**TASK REQUIREMENTS**
Return, word for word, the line containing "# Asteroid Radar" and every line after it through the last line of the records below.

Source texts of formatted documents
☆ ☆ ☆

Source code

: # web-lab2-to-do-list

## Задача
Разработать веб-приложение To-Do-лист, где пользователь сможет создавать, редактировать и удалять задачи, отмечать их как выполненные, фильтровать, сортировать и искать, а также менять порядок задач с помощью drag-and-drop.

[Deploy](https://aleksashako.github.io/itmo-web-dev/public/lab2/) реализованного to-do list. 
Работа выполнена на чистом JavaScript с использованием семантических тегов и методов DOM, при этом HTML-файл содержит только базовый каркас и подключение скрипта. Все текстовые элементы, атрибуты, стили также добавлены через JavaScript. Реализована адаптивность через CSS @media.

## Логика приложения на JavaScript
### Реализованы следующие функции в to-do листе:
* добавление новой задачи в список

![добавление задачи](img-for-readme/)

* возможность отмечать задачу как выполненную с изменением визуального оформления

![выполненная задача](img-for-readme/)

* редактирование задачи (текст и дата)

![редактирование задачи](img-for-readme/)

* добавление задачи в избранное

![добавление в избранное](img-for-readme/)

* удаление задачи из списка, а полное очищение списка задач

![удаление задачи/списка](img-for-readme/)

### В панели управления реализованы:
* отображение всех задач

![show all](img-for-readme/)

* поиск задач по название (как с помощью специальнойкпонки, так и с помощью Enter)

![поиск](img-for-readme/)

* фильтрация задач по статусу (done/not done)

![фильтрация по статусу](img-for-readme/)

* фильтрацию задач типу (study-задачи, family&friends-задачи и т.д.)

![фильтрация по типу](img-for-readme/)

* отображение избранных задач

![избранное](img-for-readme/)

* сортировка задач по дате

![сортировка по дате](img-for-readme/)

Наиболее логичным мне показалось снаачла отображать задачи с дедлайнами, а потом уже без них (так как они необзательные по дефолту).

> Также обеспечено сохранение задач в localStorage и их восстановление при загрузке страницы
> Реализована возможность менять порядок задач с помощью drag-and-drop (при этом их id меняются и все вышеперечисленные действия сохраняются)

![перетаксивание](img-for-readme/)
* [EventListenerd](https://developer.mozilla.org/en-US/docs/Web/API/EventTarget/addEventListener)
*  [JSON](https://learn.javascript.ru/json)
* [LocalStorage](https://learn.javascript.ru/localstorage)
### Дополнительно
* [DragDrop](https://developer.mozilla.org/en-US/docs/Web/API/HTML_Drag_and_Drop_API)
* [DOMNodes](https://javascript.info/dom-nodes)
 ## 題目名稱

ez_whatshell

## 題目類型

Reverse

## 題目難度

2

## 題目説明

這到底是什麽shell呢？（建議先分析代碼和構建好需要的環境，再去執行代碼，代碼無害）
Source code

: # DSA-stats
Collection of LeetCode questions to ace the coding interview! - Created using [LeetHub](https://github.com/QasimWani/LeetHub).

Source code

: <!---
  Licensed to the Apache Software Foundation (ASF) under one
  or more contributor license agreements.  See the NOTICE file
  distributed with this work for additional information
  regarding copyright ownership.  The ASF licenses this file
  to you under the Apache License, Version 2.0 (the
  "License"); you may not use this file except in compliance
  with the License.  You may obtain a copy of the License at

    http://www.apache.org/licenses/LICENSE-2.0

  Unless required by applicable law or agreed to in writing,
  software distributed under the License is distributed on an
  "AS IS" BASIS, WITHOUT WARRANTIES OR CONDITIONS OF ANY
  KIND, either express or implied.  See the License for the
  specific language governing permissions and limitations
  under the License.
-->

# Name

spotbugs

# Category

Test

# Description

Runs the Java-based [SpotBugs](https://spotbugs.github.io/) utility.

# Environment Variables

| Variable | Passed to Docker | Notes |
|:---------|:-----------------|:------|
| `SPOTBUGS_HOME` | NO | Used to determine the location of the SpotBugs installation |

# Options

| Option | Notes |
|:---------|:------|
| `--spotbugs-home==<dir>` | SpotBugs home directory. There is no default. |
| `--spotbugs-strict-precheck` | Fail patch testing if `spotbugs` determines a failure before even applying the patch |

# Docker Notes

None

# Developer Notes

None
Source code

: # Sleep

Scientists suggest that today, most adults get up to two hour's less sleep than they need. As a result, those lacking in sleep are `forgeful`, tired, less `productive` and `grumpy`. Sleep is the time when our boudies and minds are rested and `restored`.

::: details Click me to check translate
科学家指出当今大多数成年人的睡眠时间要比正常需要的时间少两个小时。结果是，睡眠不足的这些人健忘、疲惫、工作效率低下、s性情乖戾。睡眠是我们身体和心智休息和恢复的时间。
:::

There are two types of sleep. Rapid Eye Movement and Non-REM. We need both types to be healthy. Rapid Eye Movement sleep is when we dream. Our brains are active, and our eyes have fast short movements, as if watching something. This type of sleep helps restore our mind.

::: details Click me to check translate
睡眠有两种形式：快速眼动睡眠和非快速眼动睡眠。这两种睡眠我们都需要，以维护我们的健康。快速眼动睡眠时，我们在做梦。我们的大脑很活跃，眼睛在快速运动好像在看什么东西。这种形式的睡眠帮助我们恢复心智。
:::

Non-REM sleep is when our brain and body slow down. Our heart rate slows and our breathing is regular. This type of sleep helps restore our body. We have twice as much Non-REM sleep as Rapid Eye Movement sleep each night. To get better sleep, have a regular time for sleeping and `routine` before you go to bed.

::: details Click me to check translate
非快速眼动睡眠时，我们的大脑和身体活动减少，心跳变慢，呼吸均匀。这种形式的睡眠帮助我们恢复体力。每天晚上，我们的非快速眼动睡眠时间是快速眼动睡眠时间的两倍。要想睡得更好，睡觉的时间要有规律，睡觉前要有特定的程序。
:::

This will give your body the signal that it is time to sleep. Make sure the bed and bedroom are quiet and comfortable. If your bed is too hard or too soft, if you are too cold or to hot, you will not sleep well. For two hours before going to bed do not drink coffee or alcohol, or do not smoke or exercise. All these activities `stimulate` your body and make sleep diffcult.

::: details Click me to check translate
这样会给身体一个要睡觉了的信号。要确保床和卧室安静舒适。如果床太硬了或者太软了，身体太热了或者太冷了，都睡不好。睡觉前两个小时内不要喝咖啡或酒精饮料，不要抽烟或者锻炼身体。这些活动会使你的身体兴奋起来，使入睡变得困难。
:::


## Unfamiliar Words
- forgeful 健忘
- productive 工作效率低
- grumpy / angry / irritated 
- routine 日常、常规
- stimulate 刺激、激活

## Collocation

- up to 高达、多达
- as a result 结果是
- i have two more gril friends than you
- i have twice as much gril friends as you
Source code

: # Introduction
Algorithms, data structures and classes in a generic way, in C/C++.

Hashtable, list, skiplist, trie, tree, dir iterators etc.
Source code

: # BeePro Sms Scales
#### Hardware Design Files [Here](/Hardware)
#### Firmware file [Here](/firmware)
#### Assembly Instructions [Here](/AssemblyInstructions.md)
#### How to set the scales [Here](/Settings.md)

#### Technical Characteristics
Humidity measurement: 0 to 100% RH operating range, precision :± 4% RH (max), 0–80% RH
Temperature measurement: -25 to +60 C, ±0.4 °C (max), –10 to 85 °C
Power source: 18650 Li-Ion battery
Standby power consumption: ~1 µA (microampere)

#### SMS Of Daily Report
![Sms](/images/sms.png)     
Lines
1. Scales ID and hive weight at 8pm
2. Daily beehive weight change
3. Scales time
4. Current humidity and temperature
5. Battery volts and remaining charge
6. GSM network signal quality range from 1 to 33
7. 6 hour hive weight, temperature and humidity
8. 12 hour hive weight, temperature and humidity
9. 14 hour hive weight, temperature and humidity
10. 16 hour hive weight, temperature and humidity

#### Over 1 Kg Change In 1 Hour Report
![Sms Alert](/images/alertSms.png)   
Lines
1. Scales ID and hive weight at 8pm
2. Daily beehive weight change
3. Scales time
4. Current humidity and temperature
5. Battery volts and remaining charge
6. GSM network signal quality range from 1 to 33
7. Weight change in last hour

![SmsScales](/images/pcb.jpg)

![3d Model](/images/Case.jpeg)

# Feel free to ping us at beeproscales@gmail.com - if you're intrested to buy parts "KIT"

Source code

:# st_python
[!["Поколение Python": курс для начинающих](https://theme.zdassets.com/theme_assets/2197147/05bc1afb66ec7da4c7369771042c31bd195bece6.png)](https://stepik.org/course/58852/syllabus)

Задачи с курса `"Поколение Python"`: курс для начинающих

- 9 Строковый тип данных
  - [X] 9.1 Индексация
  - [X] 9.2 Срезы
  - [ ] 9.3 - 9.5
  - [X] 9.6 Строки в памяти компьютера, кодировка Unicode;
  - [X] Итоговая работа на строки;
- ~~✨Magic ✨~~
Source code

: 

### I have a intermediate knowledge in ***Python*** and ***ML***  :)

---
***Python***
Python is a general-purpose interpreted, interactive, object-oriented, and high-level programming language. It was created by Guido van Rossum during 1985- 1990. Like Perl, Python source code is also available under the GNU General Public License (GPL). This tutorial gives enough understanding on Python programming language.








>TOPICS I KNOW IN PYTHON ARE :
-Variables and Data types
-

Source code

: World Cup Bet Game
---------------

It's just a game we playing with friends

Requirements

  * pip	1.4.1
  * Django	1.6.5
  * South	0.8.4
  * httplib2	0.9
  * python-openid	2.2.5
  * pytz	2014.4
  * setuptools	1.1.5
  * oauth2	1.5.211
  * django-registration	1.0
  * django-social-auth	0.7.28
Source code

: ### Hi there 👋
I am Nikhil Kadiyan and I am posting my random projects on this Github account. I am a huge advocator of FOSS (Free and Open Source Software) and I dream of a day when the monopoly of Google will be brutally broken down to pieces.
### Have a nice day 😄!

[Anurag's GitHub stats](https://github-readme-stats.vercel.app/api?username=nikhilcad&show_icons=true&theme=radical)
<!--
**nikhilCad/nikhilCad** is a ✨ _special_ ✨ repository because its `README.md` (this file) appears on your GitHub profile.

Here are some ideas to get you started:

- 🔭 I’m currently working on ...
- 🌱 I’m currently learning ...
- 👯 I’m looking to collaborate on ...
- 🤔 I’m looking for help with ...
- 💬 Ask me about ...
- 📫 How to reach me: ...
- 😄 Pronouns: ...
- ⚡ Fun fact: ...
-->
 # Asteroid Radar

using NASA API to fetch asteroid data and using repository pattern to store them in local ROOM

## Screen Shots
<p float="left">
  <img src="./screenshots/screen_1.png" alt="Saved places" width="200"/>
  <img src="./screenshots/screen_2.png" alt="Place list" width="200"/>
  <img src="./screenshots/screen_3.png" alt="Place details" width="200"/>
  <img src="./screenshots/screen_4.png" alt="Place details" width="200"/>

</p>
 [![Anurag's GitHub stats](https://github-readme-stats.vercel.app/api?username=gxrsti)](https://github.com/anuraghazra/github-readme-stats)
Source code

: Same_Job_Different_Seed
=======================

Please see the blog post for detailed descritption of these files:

☆ ☆ ☆

**OUTPUT**
 # Asteroid Radar

using NASA API to fetch asteroid data and using repository pattern to store them in local ROOM

## Screen Shots
<p float="left">
  <img src="./screenshots/screen_1.png" alt="Saved places" width="200"/>
  <img src="./screenshots/screen_2.png" alt="Place list" width="200"/>
  <img src="./screenshots/screen_3.png" alt="Place details" width="200"/>
  <img src="./screenshots/screen_4.png" alt="Place details" width="200"/>

</p>
 [![Anurag's GitHub stats](https://github-readme-stats.vercel.app/api?username=gxrsti)](https://github.com/anuraghazra/github-readme-stats)
Source code

: Same_Job_Different_Seed
=======================

Please see the blog post for detailed descritption of these files:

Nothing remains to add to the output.